Pedestrian Attribute Recognition. We report our result in Table 2. It can be seen that vanilla KD has negligible influence on baseline. And we compared TM-KD with the baseline w/o KD and with vanilla KD in \(\Delta _*\) rows. Our TM-KD has impressive and consistent gains on all datasets w.r.t mA.

When it comes to F1, our model isn’t as outstanding as its performance w.r.t mA but still gets an overall positive delta on the average performance compared to the baseline w/o KD. We argue that mA is the main metric for pedestrian attribute recognition since it calculates the mean accuracy over classes, while \(micro-F1\) treats all samples equally and thus can’t well reflect the model’s performance in class imbalance scene. Jia et al. [12] also note that the trade-off exists between mA and F1, and they show that by changing the weight function we can control the trade-off lean to mA or F1 to some extents.

Table 3. Our results on the Clothing Attributes Dataset. Note that our TM-KD has even helped student’s performance surpass their corresponding teacher.

Clothing Attribute Recognition. Our results on clothing attribute recognition are presented in Table 3, wherein our TM-KD demonstrates more remarkable performance. Surprisingly, our ResNet-18 student, trained by ResNet-50, outperforms even the ResNet-101 teacher. Additionally, the ResNet-50 teached by ResNet-101 with our TM-KD also achieves significantly better results compared to all other methods. On the contrary, the vanilla KD approach leads to performance degradation for both ResNet-18 and ResNet-50.

One possible reason for such remarkable performance may be the fact that the Clothing Attributes Dataset contains a very limited number of samples (recall Table 1). Intuitively, when the training data is extremely insufficient to train a network, the network has even more potential to progress. Consider two college students, and in their final exams one gets a \(D^-\) grade while another gets an A grade. If we teach them in the same way, apparently the former will progress more.

Table 4. Our results on the MS COCO dataset.
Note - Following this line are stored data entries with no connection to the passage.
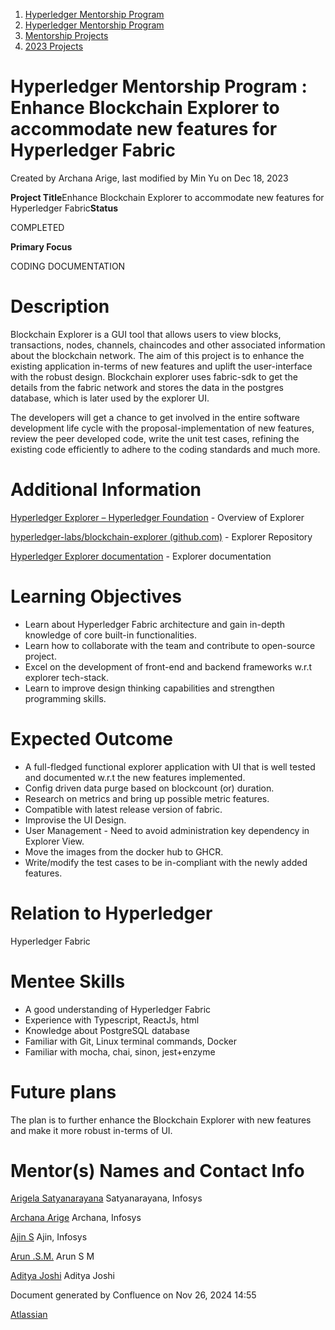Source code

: 1. [Hyperledger Mentorship Program](index.html)
2. [Hyperledger Mentorship Program](Hyperledger-Mentorship-Program_21954571.html)
3. [Mentorship Projects](Mentorship-Projects_21954604.html)
4. [2023 Projects](2023-Projects_21954865.html)

# Hyperledger Mentorship Program : Enhance Blockchain Explorer to accommodate new features for Hyperledger Fabric

Created by Archana Arige, last modified by Min Yu on Dec 18, 2023

**Project Title**Enhance Blockchain Explorer to accommodate new features for Hyperledger Fabric**Status**

COMPLETED

**Primary Focus**

CODING DOCUMENTATION   

# Description

Blockchain Explorer is a GUI tool that allows users to view blocks, transactions, nodes, channels, chaincodes and other associated information about the blockchain network. The aim of this project is to enhance the existing application in-terms of new features and uplift the user-interface with the robust design. Blockchain explorer uses fabric-sdk to get the details from the fabric network and stores the data in the postgres database, which is later used by the explorer UI.

The developers will get a chance to get involved in the entire software development life cycle with the proposal-implementation of new features, review the peer developed code, write the unit test cases, refining the existing code efficiently to adhere to the coding standards and much more.

# Additional Information

[Hyperledger Explorer – Hyperledger Foundation](https://www.hyperledger.org/use/explorer) - Overview of Explorer

[hyperledger-labs/blockchain-explorer (github.com)](https://github.com/hyperledger-labs/blockchain-explorer) - Explorer Repository

[Hyperledger Explorer documentation](https://blockchain-explorer.readthedocs.io/en/main/) - Explorer documentation

# Learning Objectives

- Learn about Hyperledger Fabric architecture and gain in-depth knowledge of core built-in functionalities.
- Learn how to collaborate with the team and contribute to open-source project.
- Excel on the development of front-end and backend frameworks w.r.t explorer tech-stack.
- Learn to improve design thinking capabilities and strengthen programming skills.

# Expected Outcome

- A full-fledged functional explorer application with UI that is well tested and documented w.r.t the new features implemented.
- Config driven data purge based on blockcount (or) duration.
- Research on metrics and bring up possible metric features.
- Compatible with latest release version of fabric.
- Improvise the UI Design.
- User Management - Need to avoid administration key dependency in Explorer View.
- Move the images from the docker hub to GHCR.
- Write/modify the test cases to be in-compliant with the newly added features.

# Relation to Hyperledger

Hyperledger Fabric

# Mentee Skills

- A good understanding of Hyperledger Fabric
- Experience with Typescript, ReactJs, html
- Knowledge about PostgreSQL database
- Familiar with Git, Linux terminal commands, Docker
- Familiar with mocha, chai, sinon, jest+enzyme

# Future plans

The plan is to further enhance the Blockchain Explorer with new features and make it more robust in-terms of UI.

# Mentor(s) Names and Contact Info

[Arigela Satyanarayana](https://lf-hyperledger.atlassian.net/wiki/people/712020:75423c03-e1e6-46f3-8548-6b011b17835c?ref=confluence) Satyanarayana, Infosys

[Archana Arige](https://lf-hyperledger.atlassian.net/wiki/people/602f685c7f77e30068c39bc4?ref=confluence) Archana, Infosys

[Ajin S](https://lf-hyperledger.atlassian.net/wiki/people/712020:76f19b8a-a139-45c0-8a5a-600611025d14?ref=confluence) Ajin, Infosys

[Arun .S.M.](https://lf-hyperledger.atlassian.net/wiki/people/621a0e5097d313006ba7386a?ref=confluence) Arun S M

[Aditya Joshi](https://lf-hyperledger.atlassian.net/wiki/people/5a5129ceb12c7029722bbcac?ref=confluence) Aditya Joshi

Document generated by Confluence on Nov 26, 2024 14:55

[Atlassian](http://www.atlassian.com/)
Multi-label Classification. As shown in Table 4, our results also boost the performance of the student ResNet-34 (\(+2.02\)) on the MS COCO multi-label dataset, contrary to the negative impact caused by vanilla KD. Although the improvement may not be significant, considering the difficulty of this dataset and performance degradation of the vanilla KD, the result is still quite impressive.

Fig. 4.
figure 4

Ablation of the proposed Transpose strategy and Mask strategy on the PETA-zs dataset. The dark blue dashed line assumes the 1:1 trade-off between mA and F1. (Color figure online)

4.3 Ablation Study

To evaluate the effectiveness of the two proposed strategies, we conduct an ablation study by incorporating one of them into the vanilla KD method. The corresponding results are presented in Fig. 4. As discussed previously in Sect. 4.2, there exists a trade-off between mA and F1 scores in pedestrian attribute recognition. To provide a better visual representation, we assume an equal trade-off ratio of 1:1 and plot a dark blue dashed line. Under this assumption, points on the same line are considered equally effective. It can be seen that applying only one of our strategies can also improve the performance compared with vanilla KD, validating the effectiveness of the proposed two strategies. And when used together in our TM-KD, the performance becomes even better.

5 Conclusion

In this paper, we analyze the logits in the single-label scene and the multi-label scene and then propose TM-KD (Transpose and Mask Knowledge Distillation), a simple and effective logit-base KD method for multi-attribute and multi-label classification. The proposed method is evaluated on five datasets of three tasks. While vanilla KD usually brings nearly no improvement and sometimes even degradation, TM-KD gets impressive and consistent results on all datasets, validating the effectiveness of TM-KD.